- **WORK INSTRUCTIONS**
Below are the records; copy each line in them that holds the word "math".

Document images with source code
§

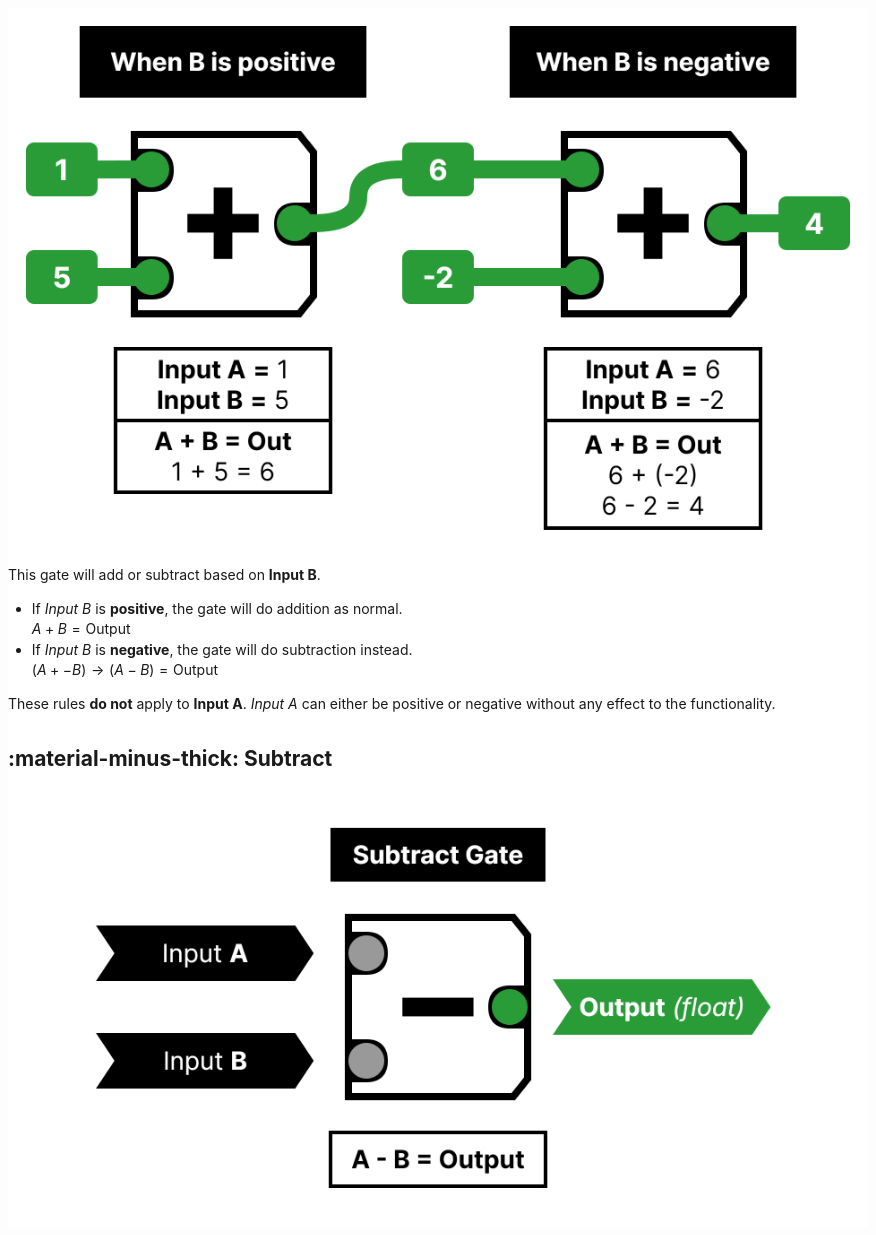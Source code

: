 ![Using negative values on add gates](../../assets/diagrams/wires/gates/math/Add_Negative.svg)

This gate will add or subtract based on **Input B**.

* If *Input B* is **positive**, the gate will do addition as normal.
<br> $A + B = \text{Output}$
* If *Input B* is **negative**, the gate will do subtraction instead.
<br> $(A + -B) \rightarrow (A - B) = \text{Output}$

These rules **do not** apply to **Input A**. *Input A* can either be positive or negative
without any effect to the functionality.

## :material-minus-thick: Subtract

![Subtract Gate](../../assets/diagrams/wires/gates/math/Subtract_Gate.svg)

§

- **RESPONSE TO THE EXERCISE**
: ![Using negative values on add gates](../../assets/diagrams/wires/gates/math/Add_Negative.svg)
![Subtract Gate](../../assets/diagrams/wires/gates/math/Subtract_Gate.svg)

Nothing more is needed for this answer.